Repeat precisely the span of lines below that opens with the line containing "2. Receive a" and closes with the line containing "With authentication, you", both included.

>>>

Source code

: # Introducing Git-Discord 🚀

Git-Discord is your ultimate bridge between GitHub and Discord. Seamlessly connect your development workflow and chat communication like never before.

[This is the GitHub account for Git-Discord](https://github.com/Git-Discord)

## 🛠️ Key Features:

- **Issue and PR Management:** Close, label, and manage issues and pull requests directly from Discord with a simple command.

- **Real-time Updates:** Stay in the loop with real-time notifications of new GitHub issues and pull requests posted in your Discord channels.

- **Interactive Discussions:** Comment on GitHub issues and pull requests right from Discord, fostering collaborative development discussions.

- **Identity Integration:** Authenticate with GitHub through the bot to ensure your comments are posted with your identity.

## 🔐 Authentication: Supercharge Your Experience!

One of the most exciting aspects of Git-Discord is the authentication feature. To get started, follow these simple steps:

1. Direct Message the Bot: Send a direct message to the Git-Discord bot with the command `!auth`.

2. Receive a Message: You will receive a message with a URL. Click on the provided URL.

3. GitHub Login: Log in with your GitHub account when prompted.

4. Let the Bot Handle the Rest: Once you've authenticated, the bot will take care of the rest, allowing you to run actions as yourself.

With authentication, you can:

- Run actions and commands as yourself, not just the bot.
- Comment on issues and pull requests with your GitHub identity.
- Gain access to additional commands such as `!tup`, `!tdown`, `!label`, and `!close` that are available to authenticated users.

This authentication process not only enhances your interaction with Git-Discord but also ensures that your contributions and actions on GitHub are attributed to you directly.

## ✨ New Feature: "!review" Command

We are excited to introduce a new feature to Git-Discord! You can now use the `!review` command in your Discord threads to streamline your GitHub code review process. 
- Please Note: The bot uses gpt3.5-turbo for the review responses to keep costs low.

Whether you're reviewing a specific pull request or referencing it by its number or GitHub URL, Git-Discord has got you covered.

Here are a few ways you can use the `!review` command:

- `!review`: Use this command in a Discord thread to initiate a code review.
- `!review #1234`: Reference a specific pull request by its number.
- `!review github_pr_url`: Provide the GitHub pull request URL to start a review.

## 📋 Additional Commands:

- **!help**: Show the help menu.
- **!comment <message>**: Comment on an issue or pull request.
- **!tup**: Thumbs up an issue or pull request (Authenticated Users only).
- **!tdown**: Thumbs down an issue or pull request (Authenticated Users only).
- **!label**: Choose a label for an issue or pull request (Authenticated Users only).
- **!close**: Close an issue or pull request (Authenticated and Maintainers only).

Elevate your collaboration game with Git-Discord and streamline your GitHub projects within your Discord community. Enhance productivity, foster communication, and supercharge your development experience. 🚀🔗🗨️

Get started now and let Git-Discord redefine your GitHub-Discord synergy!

<<<

● **EXERCISE SOLUTION**:
2. Receive a Message: You will receive a message with a URL. Click on the provided URL.

3. GitHub Login: Log in with your GitHub account when prompted.

4. Let the Bot Handle the Rest: Once you've authenticated, the bot will take care of the rest, allowing you to run actions as yourself.

With authentication, you can:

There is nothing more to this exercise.